Psychologically-informed chain-of-thought prompts for metaphor
understanding in large language models
- URL: http://arxiv.org/abs/2209.08141v2
- Date: Fri, 19 May 2023 18:17:24 GMT
- Title: Psychologically-informed chain-of-thought prompts for metaphor
understanding in large language models
- Authors: Ben Prystawski, Paul Thibodeau, Christopher Potts, Noah D. Goodman
- Abstract summary: We use chain-of-thought prompts to introduce structures from probabilistic models into large language models.
Our prompts lead language models to infer latent variables and reason about their relationships in order to choose appropriate paraphrases for metaphors.

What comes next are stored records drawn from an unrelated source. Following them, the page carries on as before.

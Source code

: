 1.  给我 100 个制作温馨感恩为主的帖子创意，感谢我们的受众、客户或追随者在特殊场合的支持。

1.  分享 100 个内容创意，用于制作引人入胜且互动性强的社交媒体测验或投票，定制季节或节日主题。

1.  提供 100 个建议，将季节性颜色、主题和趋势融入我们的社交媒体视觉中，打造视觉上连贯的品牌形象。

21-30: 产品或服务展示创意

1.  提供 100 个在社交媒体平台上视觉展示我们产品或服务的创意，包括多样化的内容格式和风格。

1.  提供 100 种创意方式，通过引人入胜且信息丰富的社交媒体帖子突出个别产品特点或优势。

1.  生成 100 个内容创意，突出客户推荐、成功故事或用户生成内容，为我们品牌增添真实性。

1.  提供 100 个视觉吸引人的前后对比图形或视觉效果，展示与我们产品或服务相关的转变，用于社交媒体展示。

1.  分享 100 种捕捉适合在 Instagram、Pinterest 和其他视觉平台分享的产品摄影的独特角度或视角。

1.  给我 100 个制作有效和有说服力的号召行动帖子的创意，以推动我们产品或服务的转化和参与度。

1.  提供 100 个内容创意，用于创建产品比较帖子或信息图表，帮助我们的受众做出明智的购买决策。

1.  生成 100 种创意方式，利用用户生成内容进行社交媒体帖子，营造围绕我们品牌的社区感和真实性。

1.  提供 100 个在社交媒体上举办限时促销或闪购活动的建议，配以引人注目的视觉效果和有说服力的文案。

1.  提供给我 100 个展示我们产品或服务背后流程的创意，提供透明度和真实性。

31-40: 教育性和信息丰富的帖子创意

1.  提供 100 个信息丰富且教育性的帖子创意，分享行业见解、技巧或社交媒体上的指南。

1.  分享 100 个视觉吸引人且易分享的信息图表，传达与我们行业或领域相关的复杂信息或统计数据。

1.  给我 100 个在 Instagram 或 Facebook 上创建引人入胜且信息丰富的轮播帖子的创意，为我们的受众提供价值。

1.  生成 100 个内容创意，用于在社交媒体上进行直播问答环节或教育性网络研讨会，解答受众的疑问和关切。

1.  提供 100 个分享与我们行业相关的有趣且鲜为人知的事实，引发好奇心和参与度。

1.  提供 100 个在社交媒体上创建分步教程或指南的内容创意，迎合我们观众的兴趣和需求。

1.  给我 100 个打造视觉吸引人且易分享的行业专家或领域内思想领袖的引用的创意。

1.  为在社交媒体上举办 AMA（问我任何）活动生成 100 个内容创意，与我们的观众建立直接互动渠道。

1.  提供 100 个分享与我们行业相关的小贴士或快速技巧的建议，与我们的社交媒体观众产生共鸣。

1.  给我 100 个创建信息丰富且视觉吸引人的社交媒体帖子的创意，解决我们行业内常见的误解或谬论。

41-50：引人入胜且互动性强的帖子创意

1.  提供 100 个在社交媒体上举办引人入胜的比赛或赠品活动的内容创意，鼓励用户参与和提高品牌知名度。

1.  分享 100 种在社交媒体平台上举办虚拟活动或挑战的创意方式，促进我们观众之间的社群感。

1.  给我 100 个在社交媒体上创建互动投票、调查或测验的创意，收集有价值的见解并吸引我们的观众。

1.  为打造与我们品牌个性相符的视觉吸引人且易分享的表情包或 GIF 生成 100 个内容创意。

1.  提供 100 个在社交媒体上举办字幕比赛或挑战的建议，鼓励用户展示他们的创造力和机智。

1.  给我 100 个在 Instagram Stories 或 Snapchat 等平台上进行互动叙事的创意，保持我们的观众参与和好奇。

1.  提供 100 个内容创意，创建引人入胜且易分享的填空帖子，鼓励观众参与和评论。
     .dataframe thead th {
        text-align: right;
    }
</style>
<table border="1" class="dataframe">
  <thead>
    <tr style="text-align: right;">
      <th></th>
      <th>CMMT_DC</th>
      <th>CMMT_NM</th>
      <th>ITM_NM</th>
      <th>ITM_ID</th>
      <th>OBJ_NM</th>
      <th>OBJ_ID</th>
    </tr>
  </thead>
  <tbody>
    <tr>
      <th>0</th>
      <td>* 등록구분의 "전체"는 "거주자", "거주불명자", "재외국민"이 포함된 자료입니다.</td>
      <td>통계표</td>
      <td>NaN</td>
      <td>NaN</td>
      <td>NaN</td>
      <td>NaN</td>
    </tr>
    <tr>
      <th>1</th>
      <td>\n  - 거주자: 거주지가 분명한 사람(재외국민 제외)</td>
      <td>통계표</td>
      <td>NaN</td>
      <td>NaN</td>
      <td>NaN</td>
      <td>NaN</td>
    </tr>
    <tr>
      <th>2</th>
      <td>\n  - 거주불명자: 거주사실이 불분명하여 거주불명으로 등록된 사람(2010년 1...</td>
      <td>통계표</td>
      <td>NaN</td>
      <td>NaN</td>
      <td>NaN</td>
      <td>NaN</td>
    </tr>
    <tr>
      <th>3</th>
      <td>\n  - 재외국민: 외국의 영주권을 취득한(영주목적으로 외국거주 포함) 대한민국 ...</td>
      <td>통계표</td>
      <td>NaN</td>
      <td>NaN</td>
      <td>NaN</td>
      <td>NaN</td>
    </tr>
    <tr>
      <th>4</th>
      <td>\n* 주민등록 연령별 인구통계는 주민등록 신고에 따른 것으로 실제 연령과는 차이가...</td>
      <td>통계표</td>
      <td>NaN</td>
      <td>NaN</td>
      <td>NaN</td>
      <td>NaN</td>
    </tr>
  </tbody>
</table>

- Score: 29.993190226231793
- License: http://creativecommons.org/licenses/by/4.0/
- Abstract: Probabilistic models of language understanding are valuable tools for
investigating human language use. However, they need to be hand-designed for a
particular domain. In contrast, large language models (LLMs) are trained on
text that spans a wide array of domains, but they lack the structure and
interpretability of probabilistic models. In this paper, we use
chain-of-thought prompts to introduce structures from probabilistic models into
LLMs. We explore this approach in the case of metaphor understanding. Our
chain-of-thought prompts lead language models to infer latent variables and
reason about their relationships in order to choose appropriate paraphrases for
metaphors. The latent variables and relationships chosen are informed by
theories of metaphor understanding from cognitive psychology. We apply these
prompts to the two largest versions of GPT-3 and show that they can improve
performance in a paraphrase selection task.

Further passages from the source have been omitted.